Continuation of the front page (56) Reference JP 58-101200 (JP, A) JP 5-295399 (JP, A) JP 2-154000 (JP, A) JP 2-49099 (JP , A) JP 8-157882 (JP, A) JP 62-253699 (JP, A) JP 6-128599 (JP, A) JP 56-38399 (JP, A) JP 8-60187 (JP, A) (58) Fields investigated (Int.Cl. ⁷ , DB name) C11D 1/00-17/08

Claims (3)

(57) [Claims] 1. (a) The following general formula (I): (In the formula, R ₁ represents a saturated or unsaturated hydrocarbon group having 7 to 19 carbon atoms, and R ₂ and R ₃ are each independently H or CH.
₃ , AO represents an oxyethylene group, an oxypropylene group or an oxyalkylene group which is a mixture thereof, n represents an average number of moles of the oxyalkylene group added,
2 ≦ n ≦ 5) 1 to 15% by weight of fatty acid alkanolamide derivative represented by the formula (b) linear or branched primary having 10 to 18 carbon atoms
Or a sulfate ester salt of secondary alcohol, having 8 to 20 carbon atoms
Alcohol ethoxylate sulfate ester salt,
Alkylbenzene sulfonate, paraffin sulfonic acid
Salt, α-olefin sulfonate, α-sulfo fatty acid
A non-soap anionic surfactant selected from salts and α-sulfo fatty acid alkyl ester salts, and (c) 0.5-10% by weight of a fatty acid salt having an average carbon number of 10-20. The weight ratio of the components (a), (b) and (c) is (a) / (b) = 1/10 to 1/2, (a) /
(C) = 1-10 to 2/1, a high-density granular detergent composition. 2. The component (a) is the R in the general formula (I).

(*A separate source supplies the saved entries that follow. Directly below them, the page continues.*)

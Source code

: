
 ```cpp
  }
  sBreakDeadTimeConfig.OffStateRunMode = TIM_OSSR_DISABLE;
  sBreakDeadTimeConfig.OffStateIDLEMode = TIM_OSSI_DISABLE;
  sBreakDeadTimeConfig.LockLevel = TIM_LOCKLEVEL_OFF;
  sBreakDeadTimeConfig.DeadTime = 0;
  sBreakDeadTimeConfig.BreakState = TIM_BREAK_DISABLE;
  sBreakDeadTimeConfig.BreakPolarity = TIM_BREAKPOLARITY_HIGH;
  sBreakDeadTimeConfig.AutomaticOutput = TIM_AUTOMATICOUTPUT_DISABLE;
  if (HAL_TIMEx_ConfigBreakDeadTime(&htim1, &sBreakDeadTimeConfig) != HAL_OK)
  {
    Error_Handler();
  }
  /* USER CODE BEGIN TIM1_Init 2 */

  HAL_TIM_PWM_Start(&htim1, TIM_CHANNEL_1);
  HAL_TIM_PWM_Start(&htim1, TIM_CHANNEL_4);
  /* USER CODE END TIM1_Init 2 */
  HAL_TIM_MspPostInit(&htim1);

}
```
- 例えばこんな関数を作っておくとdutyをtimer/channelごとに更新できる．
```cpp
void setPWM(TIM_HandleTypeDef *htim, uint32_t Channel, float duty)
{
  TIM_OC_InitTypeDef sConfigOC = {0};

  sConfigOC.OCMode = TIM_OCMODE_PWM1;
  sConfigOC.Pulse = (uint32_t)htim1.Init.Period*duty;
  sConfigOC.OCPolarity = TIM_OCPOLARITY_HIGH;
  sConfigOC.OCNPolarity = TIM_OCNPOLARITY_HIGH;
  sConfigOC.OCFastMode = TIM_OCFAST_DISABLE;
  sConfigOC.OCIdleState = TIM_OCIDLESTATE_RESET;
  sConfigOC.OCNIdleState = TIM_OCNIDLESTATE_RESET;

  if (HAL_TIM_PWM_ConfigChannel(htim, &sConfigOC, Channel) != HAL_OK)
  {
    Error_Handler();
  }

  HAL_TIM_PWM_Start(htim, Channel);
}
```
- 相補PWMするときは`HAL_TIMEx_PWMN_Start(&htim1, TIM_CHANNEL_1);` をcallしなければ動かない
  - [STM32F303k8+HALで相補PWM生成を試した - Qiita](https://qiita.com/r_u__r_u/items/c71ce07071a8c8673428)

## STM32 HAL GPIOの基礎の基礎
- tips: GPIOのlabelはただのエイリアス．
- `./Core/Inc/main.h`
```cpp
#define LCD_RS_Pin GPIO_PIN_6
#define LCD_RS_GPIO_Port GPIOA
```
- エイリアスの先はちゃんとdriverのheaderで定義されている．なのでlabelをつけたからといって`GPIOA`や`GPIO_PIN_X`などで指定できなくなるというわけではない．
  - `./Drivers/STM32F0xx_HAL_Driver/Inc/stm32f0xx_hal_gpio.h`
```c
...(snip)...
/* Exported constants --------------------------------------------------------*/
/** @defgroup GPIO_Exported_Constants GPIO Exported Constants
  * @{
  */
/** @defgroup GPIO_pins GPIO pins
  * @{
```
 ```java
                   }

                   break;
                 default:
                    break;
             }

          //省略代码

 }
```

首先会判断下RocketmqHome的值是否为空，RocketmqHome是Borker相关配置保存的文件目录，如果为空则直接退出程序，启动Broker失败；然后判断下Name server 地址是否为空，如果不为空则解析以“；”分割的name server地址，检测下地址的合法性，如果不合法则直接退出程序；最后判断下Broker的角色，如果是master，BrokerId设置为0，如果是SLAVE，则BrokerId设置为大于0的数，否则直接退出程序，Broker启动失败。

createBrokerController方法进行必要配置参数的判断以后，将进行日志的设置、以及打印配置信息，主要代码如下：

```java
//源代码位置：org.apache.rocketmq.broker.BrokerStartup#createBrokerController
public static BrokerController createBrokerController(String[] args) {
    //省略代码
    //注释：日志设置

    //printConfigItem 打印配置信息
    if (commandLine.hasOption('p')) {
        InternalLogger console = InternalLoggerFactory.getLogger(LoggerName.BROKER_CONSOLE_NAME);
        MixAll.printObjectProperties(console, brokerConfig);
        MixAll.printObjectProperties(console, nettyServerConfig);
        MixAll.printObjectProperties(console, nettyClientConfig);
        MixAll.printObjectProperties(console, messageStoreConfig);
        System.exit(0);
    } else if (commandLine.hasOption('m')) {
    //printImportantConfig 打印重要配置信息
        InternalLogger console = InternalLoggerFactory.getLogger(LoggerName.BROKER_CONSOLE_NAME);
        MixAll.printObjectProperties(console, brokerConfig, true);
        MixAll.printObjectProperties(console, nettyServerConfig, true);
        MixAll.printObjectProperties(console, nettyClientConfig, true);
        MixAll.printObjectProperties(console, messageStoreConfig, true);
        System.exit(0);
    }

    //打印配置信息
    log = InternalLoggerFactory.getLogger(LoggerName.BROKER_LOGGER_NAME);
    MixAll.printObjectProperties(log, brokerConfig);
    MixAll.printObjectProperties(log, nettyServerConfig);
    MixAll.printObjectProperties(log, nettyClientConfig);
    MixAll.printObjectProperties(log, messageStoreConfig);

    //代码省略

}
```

The high-density granular detergent composition according to claim 1, wherein ₂ and R ₃ are both H compounds. 3. (b) a straight or branched chain having 10 to 18 carbon atoms
Sulfate ester salt of primary or secondary alcohol of chain, carbon number
8-20 alcohol ethoxylates of sulfuric acid
Tellurium salt, alkylbenzene sulfonate, paraffin
Ruphonate, α-olefin sulfonate, α-sulfo
Select from fatty acid salts and α-sulfo fatty acid alkyl ester salts
Non-soap of A anion surfactant barrel and (c) average
And a step of treating granulation and high density spray-dried particles containing a fatty acid salt having 10 to 20 carbon atoms, in the prior or the process to the step, (a) the following general formula (I) ## STR2 ] (In the formula, R ₁ represents a saturated or unsaturated hydrocarbon group having 7 to 19 carbon atoms, and R ₂ and R ₃ are each independently H or CH.
₃ , AO represents an oxyethylene group, an oxypropylene group or an oxyalkylene group which is a mixture thereof, n represents an average number of moles of the oxyalkylene group added,
The method for producing a high-density granular detergent composition according to claim 1 or 2 , wherein a fatty acid alkanolamide derivative represented by the formula 2 ≦ n ≦ 5 is added.